* _Your objective_
Your task is to find every line of the data that holds the string "hline" and copy it.

* _Records contained in a dataset_
▼▼▼
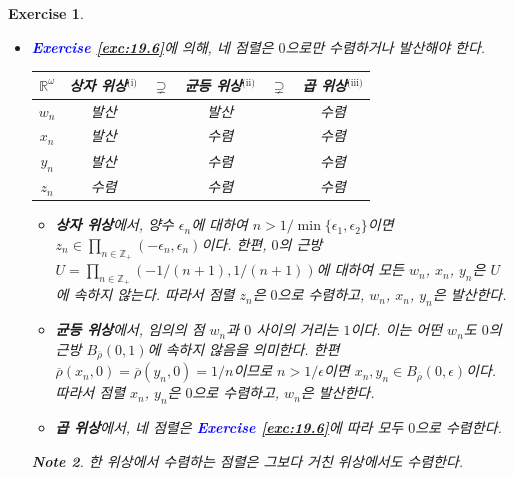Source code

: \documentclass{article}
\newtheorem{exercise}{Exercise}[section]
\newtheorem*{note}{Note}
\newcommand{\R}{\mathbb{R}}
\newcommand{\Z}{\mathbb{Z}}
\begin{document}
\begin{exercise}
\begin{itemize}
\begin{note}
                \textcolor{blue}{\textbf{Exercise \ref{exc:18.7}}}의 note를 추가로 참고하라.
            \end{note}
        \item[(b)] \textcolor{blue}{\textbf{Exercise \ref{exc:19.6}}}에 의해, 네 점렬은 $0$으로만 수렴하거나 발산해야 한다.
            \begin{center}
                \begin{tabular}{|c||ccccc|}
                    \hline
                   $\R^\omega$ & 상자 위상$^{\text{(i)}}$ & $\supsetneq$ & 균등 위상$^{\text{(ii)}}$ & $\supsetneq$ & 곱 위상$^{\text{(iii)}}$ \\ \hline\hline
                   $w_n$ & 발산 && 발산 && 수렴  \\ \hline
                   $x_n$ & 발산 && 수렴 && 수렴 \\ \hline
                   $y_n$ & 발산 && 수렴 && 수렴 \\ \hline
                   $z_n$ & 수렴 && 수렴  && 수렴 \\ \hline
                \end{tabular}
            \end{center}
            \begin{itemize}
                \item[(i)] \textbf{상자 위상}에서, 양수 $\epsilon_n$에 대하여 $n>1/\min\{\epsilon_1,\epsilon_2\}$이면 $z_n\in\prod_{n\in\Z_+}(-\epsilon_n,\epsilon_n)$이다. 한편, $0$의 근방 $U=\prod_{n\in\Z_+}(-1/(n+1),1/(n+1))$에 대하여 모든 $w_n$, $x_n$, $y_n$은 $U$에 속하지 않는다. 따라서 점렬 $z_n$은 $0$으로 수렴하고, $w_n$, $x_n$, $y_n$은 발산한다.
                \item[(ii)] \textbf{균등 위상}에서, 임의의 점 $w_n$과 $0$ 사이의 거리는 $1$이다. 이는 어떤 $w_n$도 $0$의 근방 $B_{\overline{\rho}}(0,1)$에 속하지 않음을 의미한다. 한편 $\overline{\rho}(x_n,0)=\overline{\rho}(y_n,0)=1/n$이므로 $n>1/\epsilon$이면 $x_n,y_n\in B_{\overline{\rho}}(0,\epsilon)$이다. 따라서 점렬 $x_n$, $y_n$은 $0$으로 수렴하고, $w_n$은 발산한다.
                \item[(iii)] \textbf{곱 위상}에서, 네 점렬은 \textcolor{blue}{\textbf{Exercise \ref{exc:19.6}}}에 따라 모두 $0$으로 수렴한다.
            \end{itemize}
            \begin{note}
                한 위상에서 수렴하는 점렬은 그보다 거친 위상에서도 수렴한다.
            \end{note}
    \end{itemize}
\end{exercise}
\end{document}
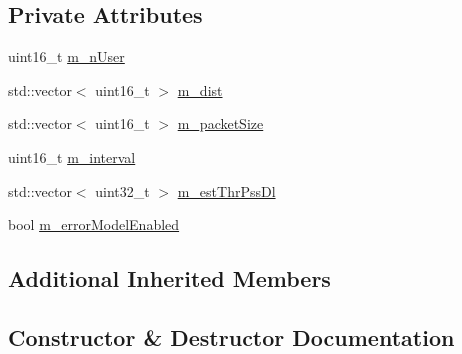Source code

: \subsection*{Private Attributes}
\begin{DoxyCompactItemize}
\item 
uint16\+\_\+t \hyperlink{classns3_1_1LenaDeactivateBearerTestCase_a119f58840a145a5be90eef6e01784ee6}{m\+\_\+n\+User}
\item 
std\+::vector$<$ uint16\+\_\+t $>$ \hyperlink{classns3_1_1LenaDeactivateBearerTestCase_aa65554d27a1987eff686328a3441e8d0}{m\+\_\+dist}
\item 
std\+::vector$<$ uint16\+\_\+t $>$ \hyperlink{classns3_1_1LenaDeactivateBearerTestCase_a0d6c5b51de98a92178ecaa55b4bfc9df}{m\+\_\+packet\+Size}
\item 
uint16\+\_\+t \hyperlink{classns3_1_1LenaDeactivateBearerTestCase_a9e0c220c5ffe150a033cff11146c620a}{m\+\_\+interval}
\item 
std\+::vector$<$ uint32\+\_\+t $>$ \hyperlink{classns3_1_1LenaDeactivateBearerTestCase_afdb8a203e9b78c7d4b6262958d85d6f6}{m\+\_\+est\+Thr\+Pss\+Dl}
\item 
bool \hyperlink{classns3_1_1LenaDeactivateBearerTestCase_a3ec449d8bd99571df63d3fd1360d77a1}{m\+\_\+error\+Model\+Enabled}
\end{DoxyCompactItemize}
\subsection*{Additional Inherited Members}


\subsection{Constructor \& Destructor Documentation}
▲▲▲
* _Result of this task_
                    \hline
                   $\R^\omega$ & 상자 위상$^{\text{(i)}}$ & $\supsetneq$ & 균등 위상$^{\text{(ii)}}$ & $\supsetneq$ & 곱 위상$^{\text{(iii)}}$ \\ \hline\hline
                   $w_n$ & 발산 && 발산 && 수렴  \\ \hline
                   $x_n$ & 발산 && 수렴 && 수렴 \\ \hline
                   $y_n$ & 발산 && 수렴 && 수렴 \\ \hline
                   $z_n$ & 수렴 && 수렴  && 수렴 \\ \hline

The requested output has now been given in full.